* **Task details**: Where does the word "FranMayerProyect" occur in the entries below? Copy every line that has it.
Data section START
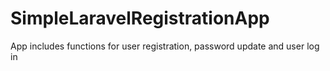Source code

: # SimpleLaravelRegistrationApp
App includes functions for user registration, password update and user log in
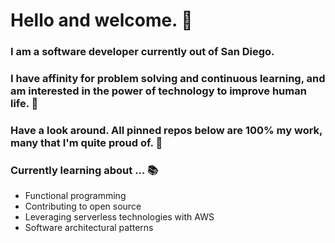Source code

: # Hello and welcome. 👋

### I am a software developer currently out of San Diego.

### I have affinity for problem solving and continuous learning, and am interested in the power of technology to improve human life. 🌱

### Have a look around. All pinned repos below are 100% my work, many that I'm quite proud of. 🚀

### Currently learning about ... 📚
- Functional programming
- Contributing to open source
- Leveraging serverless technologies with AWS
- Software architectural patterns

<!--

### Hi there 👋

**msolorio/msolorio** is a ✨ _special_ ✨ repository because its `README.md` (this file) appears on your GitHub profile.

Here are some ideas to get you started:

- 🔭 I’m currently working on ...
- 🌱 I’m currently learning ...
- 👯 I’m looking to collaborate on ...
- 🤔 I’m looking for help with ...
- 💬 Ask me about ...
- 📫 How to reach me: ...
- 😄 Pronouns: ...
- ⚡ Fun fact: ...
-->
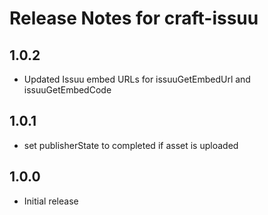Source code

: # Release Notes for craft-issuu

## 1.0.2
- Updated Issuu embed URLs for issuuGetEmbedUrl and issuuGetEmbedCode

## 1.0.1
- set publisherState to completed if asset is uploaded

## 1.0.0
- Initial release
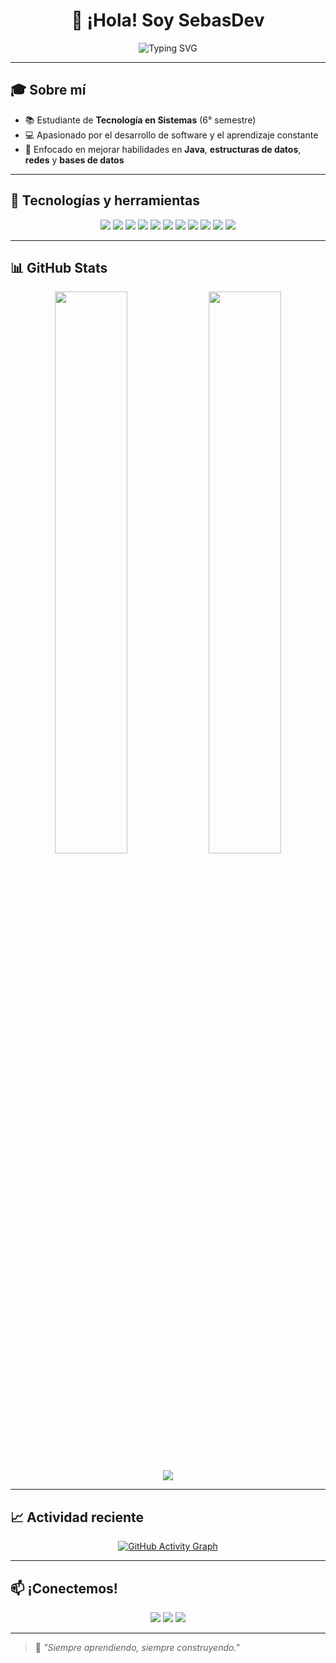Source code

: <h1 align="center">👋 ¡Hola! Soy SebasDev</h1>

<p align="center">
  <img src="https://readme-typing-svg.herokuapp.com?font=Fira+Code&duration=3000&pause=1000&center=true&vCenter=true&width=435&lines=Desarrollador+de+software;Fan+de+Java+%26+POO;Siempre+aprendiendo+algo+nuevo" alt="Typing SVG" />
</p>

---

## 🎓 Sobre mí

- 📚 Estudiante de **Tecnología en Sistemas** (6° semestre)  
- 💻 Apasionado por el desarrollo de software y el aprendizaje constante  
- 🚀 Enfocado en mejorar habilidades en **Java**, **estructuras de datos**, **redes** y **bases de datos**

---

## 🧠 Tecnologías y herramientas

<p align="center">
  <a href="#readme"><img src="https://skillicons.dev/icons?i=java&theme=dark" /></a>
  <a href="#readme"><img src="https://skillicons.dev/icons?i=kotlin&theme=dark" /></a>
  <a href="#readme"><img src="https://skillicons.dev/icons?i=ts&theme=dark" /></a>
  <a href="#readme"><img src="https://skillicons.dev/icons?i=mongodb&theme=dark" /></a>
  <a href="#readme"><img src="https://skillicons.dev/icons?i=postgresql&theme=dark" /></a>
  <a href="#readme"><img src="https://skillicons.dev/icons?i=git&theme=dark" /></a>
  <a href="#readme"><img src="https://skillicons.dev/icons?i=html&theme=dark" /></a>
  <a href="#readme"><img src="https://skillicons.dev/icons?i=css&theme=dark" /></a>
  <a href="#readme"><img src="https://skillicons.dev/icons?i=react&theme=dark" /></a>
  <a href="#readme"><img src="https://skillicons.dev/icons?i=vscode&theme=dark" /></a>
  <a href="#readme"><img src="https://skillicons.dev/icons?i=linux&theme=dark" /></a>
</p>

---

## 📊 GitHub Stats

<p align="center">
  <a href="#readme"><img src="https://github-readme-stats.vercel.app/api?username=SebasDevs01&show_icons=true&theme=tokyonight" width="48%"/></a>
  <a href="#readme"><img src="https://github-readme-streak-stats.herokuapp.com/?user=SebasDevs01&theme=tokyonight" width="48%"/></a>
</p>

<p align="center">
  <a href="#readme"><img src="https://github-readme-stats.vercel.app/api/top-langs/?username=SebasDevs01&layout=compact&theme=tokyonight&langs_count=10"/></a>
</p>

---

## 📈 Actividad reciente

<p align="center">
  <a href="#readme"><img src="https://github-readme-activity-graph.cyclic.app/graph?username=SebasDevs01&theme=tokyo-night&hide_border=true" alt="GitHub Activity Graph"/></a>
</p>

---

## 📫 ¡Conectemos!

<p align="center">
  <a href="#readme"><img src="https://img.shields.io/badge/Email-red?style=for-the-badge&logo=gmail&logoColor=white" /></a>
  <a href="#readme"><img src="https://img.shields.io/badge/LinkedIn-blue?style=for-the-badge&logo=linkedin&logoColor=white" /></a>
  <a href="#readme"><img src="https://img.shields.io/badge/GitHub-222?style=for-the-badge&logo=github&logoColor=white" /></a>
</p>

---

> 🧩 _"Siempre aprendiendo, siempre construyendo."_


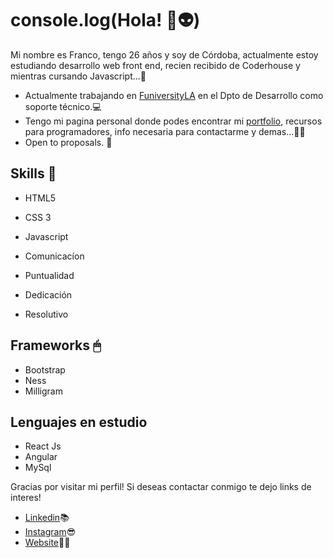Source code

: # console.log(Hola! 🚀👽)

Mi nombre es Franco, tengo 26 años y soy de Córdoba, actualmente estoy estudiando desarrollo web front end, recien recibido de Coderhouse y mientras cursando Javascript...🤖

* Actualmente trabajando en [FuniversityLA](https://funiversity.la) en el Dpto de Desarrollo como soporte técnico.💻
* Tengo mi pagina personal donde podes encontrar mi [portfolio](franmayer.github.io/FranMayerProyect/), recursos para programadores, info necesaria para contactarme y demas...👨‍💻
* Open to proposals. 🙌

## Skills 👾

* HTML5
* CSS 3
* Javascript

* Comunicacíon
* Puntualidad
* Dedicación
* Resolutivo

## Frameworks 🖱

* Bootstrap
* Ness
* Milligram

## Lenguajes en estudio

* React Js
* Angular 
* MySql

Gracias por visitar mi perfil! Si deseas contactar conmigo te dejo links de interes!

* [Linkedin](https://www.linkedin.com/in/franmayer/)📚
* [Instagram](https://www.instagram.com/franmayerdev/)😎
* [Website](franmayer.github.io/FranMayerProyect/)👨‍💻
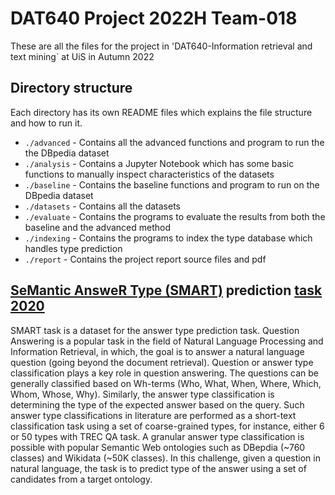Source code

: # DAT640 Project 2022H Team-018

These are all the files for the project in 'DAT640-Information retrieval and text mining` at UiS in Autumn 2022

## Directory structure

Each directory has its own README files which explains the file structure and how to run it.

- `./advanced` - Contains all the advanced functions and program to run the the DBpedia dataset
- `./analysis` - Contains a Jupyter Notebook which has some basic functions to manually inspect characteristics of the datasets
- `./baseline` - Contains the baseline functions and program to run on the DBpedia dataset
- `./datasets` - Contains all the datasets
- `./evaluate` - Contains the programs to evaluate the results from both the baseline and the advanced method
- `./indexing` - Contains the programs to index the type database which handles type prediction
- `./report` - Contains the project report source files and pdf

## [SeMantic AnsweR Type (SMART)](https://smart-task.github.io/) prediction [task 2020](https://smart-task.github.io/2020/)

SMART task is a dataset for the answer type prediction task. Question Answering is a popular task in the field of Natural Language Processing and Information Retrieval, in which, the goal is to answer a natural language question (going beyond the document retrieval). Question or answer type classification plays a key role in question answering. The questions can be generally classified based on Wh-terms (Who, What, When, Where, Which, Whom, Whose, Why). Similarly, the answer type classification is determining the type of the expected answer based on the query. Such answer type classifications in literature are performed as a short-text classification task using a set of coarse-grained types, for instance, either 6 or 50 types with TREC QA task. A granular answer type classification is possible with popular Semantic Web ontologies such as DBepdia (~760 classes) and Wikidata (~50K classes).
In this challenge, given a question in natural language, the task is to predict type of the answer using a set of candidates from a target ontology.
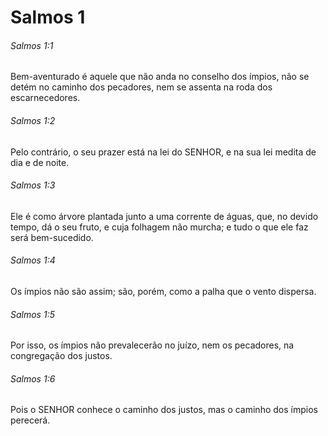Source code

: # Salmos 1

###### Salmos 1:1

Bem-aventurado é aquele que não anda no conselho dos ímpios, não se detém no caminho dos pecadores, nem se assenta na roda dos escarnecedores.

###### Salmos 1:2

Pelo contrário, o seu prazer está na lei do SENHOR, e na sua lei medita de dia e de noite.

###### Salmos 1:3

Ele é como árvore plantada junto a uma corrente de águas, que, no devido tempo, dá o seu fruto, e cuja folhagem não murcha; e tudo o que ele faz será bem-sucedido.

###### Salmos 1:4

Os ímpios não são assim; são, porém, como a palha que o vento dispersa.

###### Salmos 1:5

Por isso, os ímpios não prevalecerão no juízo, nem os pecadores, na congregação dos justos.

###### Salmos 1:6

Pois o SENHOR conhece o caminho dos justos, mas o caminho dos ímpios perecerá.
Data section END
* **Exercise answer**:
* Tengo mi pagina personal donde podes encontrar mi [portfolio](franmayer.github.io/FranMayerProyect/), recursos para programadores, info necesaria para contactarme y demas...👨‍💻
* [Website](franmayer.github.io/FranMayerProyect/)👨‍💻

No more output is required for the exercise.